Data Sources

profileAPI Data Sources

Last Updated: April 24th, 2026

Overview

profileAPI acquires data both directly and through reputable partners. The list below describes the root sources of the data, regardless of whether profileAPI reaches those sources directly or through one provider or a chain of providers. Some data is directly published. Some is contributed through the use of applications and platforms. Some is inferred from observable patterns. Some is confirmed by the behavior of public-facing systems such as mail infrastructure. profileAPI then transforms, cleans, and merges the data depending on the use case.

This document focuses on root sources only. It does not separately list partner access paths, licensed procurement routes, internal QA steps, validation layers, or resolved entity layers as standalone source categories.

Comprehensive Source List

1. Public web pages

Publicly accessible non-first-party pages on the open internet.

This includes blogs, general web pages, and other indexable public pages that do not fit more specific categories such as company websites, professional profiles, directories, news, or social media. These pages may also expose useful metadata such as timestamps, labels, schema markup, and linked references.

2. Company websites

First-party company-owned web properties.

These are a source for company descriptions, product information, leadership references, office locations, contact details, and general business context. This includes the company website whether accessed live or through older copies of the same source. Company websites may also expose embedded metadata and structured references.

3. Career pages and job postings

Company career pages, recruiting pages, and job-board listings.

These are a source for hiring activity, team buildout, geographic expansion, role demand, and technology clues.

4. Public professional profiles

Public profile pages tied to a person's work identity.

These are a source for name, role, employer, employment history, seniority, and career context.

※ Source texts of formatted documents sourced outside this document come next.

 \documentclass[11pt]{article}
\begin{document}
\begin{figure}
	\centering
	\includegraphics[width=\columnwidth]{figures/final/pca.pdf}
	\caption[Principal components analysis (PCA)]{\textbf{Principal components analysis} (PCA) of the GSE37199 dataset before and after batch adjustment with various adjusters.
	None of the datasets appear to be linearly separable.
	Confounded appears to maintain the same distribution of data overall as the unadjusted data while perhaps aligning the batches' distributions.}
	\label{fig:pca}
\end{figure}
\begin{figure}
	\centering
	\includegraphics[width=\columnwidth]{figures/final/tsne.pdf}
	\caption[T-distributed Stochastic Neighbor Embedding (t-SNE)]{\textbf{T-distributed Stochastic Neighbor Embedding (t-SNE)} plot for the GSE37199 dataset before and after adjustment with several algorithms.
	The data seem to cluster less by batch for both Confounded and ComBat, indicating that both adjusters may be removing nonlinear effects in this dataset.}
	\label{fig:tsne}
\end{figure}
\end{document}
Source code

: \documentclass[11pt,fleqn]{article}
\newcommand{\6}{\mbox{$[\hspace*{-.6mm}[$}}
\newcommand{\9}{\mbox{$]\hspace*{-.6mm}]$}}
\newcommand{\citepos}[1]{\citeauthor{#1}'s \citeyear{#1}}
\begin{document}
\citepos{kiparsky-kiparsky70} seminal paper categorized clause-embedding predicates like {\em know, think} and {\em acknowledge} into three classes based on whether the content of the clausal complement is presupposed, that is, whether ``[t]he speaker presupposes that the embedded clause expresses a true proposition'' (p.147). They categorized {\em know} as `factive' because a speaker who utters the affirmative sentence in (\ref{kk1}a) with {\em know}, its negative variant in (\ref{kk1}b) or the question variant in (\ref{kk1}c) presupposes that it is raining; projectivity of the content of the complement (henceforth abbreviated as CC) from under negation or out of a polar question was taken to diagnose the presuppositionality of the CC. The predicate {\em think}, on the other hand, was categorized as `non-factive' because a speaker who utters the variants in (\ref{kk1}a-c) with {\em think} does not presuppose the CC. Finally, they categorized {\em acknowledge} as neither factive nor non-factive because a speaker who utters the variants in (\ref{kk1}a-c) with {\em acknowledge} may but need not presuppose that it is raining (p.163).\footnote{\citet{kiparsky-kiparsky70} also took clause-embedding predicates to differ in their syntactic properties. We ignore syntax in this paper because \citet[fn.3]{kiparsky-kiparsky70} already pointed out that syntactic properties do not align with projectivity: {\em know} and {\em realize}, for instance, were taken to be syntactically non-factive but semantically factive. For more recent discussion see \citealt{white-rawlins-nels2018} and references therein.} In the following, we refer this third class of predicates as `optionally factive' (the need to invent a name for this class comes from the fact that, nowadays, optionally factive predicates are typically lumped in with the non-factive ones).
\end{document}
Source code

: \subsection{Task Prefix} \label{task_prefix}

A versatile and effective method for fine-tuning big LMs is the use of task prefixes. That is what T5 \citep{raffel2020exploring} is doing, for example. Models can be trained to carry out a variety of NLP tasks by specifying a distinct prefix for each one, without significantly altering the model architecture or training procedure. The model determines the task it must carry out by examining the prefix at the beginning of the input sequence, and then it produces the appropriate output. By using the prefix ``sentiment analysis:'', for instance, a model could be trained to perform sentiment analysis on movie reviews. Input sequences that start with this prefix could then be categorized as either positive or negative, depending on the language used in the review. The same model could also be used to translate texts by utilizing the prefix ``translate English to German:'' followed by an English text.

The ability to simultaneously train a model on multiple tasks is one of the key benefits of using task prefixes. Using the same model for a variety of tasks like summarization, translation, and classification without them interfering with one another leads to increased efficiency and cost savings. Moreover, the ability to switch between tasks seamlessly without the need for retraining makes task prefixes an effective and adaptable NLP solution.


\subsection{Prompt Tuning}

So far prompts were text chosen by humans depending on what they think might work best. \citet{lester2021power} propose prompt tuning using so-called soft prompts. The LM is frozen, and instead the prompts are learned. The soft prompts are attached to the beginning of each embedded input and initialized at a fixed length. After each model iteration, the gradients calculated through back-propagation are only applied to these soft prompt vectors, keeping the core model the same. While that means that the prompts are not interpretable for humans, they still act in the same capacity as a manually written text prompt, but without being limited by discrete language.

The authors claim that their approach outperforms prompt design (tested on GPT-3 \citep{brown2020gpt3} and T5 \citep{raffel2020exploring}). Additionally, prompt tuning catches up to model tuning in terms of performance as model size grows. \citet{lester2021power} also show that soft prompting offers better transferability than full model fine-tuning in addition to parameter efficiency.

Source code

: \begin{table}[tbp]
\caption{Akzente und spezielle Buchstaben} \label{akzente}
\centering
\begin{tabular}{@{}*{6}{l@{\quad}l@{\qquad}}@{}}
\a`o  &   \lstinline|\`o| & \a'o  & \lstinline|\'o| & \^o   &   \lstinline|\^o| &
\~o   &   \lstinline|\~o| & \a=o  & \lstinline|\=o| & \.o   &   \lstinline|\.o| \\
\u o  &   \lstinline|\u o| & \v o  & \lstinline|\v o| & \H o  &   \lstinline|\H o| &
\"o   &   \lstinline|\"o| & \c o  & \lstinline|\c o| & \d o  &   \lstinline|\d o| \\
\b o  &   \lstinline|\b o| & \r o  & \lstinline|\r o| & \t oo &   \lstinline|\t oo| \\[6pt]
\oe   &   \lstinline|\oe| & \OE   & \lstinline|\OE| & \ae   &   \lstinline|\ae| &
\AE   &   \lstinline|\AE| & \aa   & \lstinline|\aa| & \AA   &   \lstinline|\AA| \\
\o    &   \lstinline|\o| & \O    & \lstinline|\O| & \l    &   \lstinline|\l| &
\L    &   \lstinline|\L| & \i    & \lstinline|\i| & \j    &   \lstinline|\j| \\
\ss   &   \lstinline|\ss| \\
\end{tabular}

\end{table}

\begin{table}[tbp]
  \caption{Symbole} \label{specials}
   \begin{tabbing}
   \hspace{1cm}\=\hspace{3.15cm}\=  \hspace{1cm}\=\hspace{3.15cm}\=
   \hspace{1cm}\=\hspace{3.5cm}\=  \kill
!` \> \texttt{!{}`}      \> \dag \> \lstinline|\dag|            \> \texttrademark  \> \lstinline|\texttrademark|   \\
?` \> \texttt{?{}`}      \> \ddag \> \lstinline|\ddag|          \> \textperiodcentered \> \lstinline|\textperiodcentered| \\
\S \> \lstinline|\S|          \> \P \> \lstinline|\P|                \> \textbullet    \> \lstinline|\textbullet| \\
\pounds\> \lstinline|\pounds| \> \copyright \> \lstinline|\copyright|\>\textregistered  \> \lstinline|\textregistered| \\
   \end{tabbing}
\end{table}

They may also contain structured metadata, timestamps, and linked profile references.

5. Social media profiles

Public social-media and profile-style pages.

These are a source for identity clues, employer references, self-description, links, location hints, and activity context.

6. Resumes and candidate-profile pages

Public CVs, resumes, portfolio bios, and candidate-style profile pages.

These are a source for job history, education, skills, employer history, and identity matching.

7. Portfolio and personal websites

Personal domains, bio pages, author pages, and portfolio sites.

These are a source for identity, work history, contact methods, employer references, and profile links.

8. Company directories and business listings

Structured or semi-structured listings of companies and organizations.

These are a source for company name, website, phone, category, location, and related business metadata.

9. Conference and event pages

Speaker pages, webinar pages, agenda pages, and attendee-facing event materials.

These are a source for professional identity, title, employer, topic area, and recency signals.

10. News, press, and announcement pages

Press releases, funding announcements, executive-move announcements, partnership posts, and launch articles.

These are a source for company events, leadership changes, fundraising, acquisitions, and timing signals.

11. Public records

Government records, lawful public registries, and other formal public-reference datasets.

These are a source for legal entity data, registrations, licenses, and other official record fields.

12. Contact pages and published contact details

Public pages where email addresses, phone numbers, forms, or other contact endpoints are directly published.

These are a direct source for contact discovery and validation. This includes publicly visible business phone numbers appearing across company sites, listings, profiles, signatures, and contact pages.

13. User- or customer-contributed data

Data contributed through the use of an application, platform, or service.

This can include uploads, synced records, confirmed contacts, corrections, and other customer- or user-generated inputs that become part of the dataset. In many cases, this comes from software products that have customer data flowing through them.

14. Domain ownership and web infrastructure signals

Technical website- and domain-level signals used to understand domain ownership, domain-company mapping, related domains, and mail-domain configuration.

These are a source of company and contact context derived from the structure and behavior of public-facing web and mail infrastructure.

15. Email discovery and email-pattern signals

Email candidates and validation signals derived from company domains, observed mailbox conventions, naming patterns, and SMTP-style verification or similar mail-system behavior.

This includes inferred email patterns such as first.last or first initial plus last, domain-level mailbox convention knowledge, and mail-system signals that help confirm whether a guessed email appears valid or exists.

Closing framing

Across providers, the root-source landscape is broader than just public web pages alone. It includes directly published information, user- and customer-contributed inputs, domain and mail-system signals, and source surfaces that expose identity, company, and contact data. profileAPI's role is to acquire this data directly or through partners, then transform, clean, and merge it based on the use case.